Tuning CUDA Applications for Pascal

The programming guide to tuning CUDA Applications for GPUs based on the NVIDIA Pascal Architecture.

1. Pascal Tuning Guide

1.1. NVIDIA Pascal Compute Architecture

Pascal is NVIDIA's latest architecture for CUDA compute applications. Pascal retains and extends the same CUDA programming model provided by previous NVIDIA architectures such as Kepler and Maxwell, and applications that follow the best practices for those architectures should typically see speedups on the Pascal architecture without any code changes. This guide summarizes the ways that an application can be fine-tuned to gain additional speedups by leveraging Pascal architectural features.1

Pascal architecture comprises two major variants: GP100 and GP104.2 A detailed overview of the major improvements in GP100 and GP104 over earlier NVIDIA architectures are described in a pair of white papers entitled NVIDIA Tesla P100: The Most Advanced Datacenter Accelerator Ever Built for GP100 and NVIDIA GeForce GTX 1080: Gaming Perfected for GP104.

For further details on the programming features discussed in this guide, please refer to the CUDA C++ Programming Guide. Some of the Pascal features described in this guide are specific to either GP100 or GP104, as noted; if not specified, features apply to both Pascal variants.

1.2. CUDA Best Practices

The performance guidelines and best practices described in the CUDA C++ Programming Guide and the CUDA C++ Best Practices Guide apply to all CUDA-capable GPU architectures. Programmers must primarily focus on following those recommendations to achieve the best performance.

The high-priority recommendations from those guides are as follows:
  • Find ways to parallelize sequential code,
  • Minimize data transfers between the host and the device,
  • Adjust kernel launch configuration to maximize device utilization,
  • Ensure global memory accesses are coalesced,
  • Minimize redundant accesses to global memory whenever possible,
  • Avoid long sequences of diverged execution by threads within the same warp.

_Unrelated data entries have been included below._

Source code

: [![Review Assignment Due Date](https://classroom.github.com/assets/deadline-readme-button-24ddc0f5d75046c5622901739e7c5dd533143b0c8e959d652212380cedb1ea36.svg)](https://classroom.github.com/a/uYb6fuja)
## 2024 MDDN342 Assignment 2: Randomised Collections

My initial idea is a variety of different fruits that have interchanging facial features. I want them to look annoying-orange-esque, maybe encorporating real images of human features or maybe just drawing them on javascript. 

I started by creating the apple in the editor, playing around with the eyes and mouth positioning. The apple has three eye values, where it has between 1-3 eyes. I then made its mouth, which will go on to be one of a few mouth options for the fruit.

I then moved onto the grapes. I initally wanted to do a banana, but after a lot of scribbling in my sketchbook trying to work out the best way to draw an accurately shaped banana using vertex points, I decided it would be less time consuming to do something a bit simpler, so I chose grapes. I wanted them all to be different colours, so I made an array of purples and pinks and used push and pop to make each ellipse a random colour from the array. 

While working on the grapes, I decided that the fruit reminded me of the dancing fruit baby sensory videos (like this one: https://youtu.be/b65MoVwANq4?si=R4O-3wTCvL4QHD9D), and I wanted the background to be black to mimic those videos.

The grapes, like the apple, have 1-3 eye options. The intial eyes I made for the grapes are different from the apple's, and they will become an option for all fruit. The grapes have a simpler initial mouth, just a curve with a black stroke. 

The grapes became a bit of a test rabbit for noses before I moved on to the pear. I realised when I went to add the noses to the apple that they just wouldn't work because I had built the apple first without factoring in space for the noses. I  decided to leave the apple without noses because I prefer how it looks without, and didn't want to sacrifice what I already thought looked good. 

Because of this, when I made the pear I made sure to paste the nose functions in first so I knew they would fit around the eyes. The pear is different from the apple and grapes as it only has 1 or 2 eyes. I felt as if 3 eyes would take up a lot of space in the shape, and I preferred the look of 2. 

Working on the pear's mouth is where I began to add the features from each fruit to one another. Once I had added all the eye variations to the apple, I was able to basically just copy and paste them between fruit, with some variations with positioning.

1.3. Application Compatibility

Before addressing specific performance tuning issues covered in this guide, refer to the Pascal Compatibility Guide for CUDA Applications to ensure that your application is compiled in a way that is compatible with Pascal.

1.4. Pascal Tuning

1.4.1. Streaming Multiprocessor

The Pascal Streaming Multiprocessor (SM) is in many respects similar to that of Maxwell. Pascal further improves the already excellent power efficiency provided by the Maxwell architecture through both an improved 16-nm FinFET manufacturing process and various architectural modifications.

1.4.1.1. Instruction Scheduling

Like Maxwell, Pascal employs a power-of-two number of CUDA Cores per partition. This simplifies scheduling compared to Kepler, since each of the SM's warp schedulers issue to a dedicated set of CUDA Cores equal to the warp width (32). Each warp scheduler still has the flexibility to dual-issue (such as issuing a math operation to a CUDA Core in the same cycle as a memory operation to a load/store unit), but single-issue is now sufficient to fully utilize all CUDA Cores.

GP100 and GP104 designs incorporate different numbers of CUDA Cores per SM. Like Maxwell, each GP104 SM provides four warp schedulers managing a total of 128 single-precision (FP32) and four double-precision (FP64) cores. A GP104 processor provides up to 20 SMs, and the similar GP102 design provides up to 30 SMs.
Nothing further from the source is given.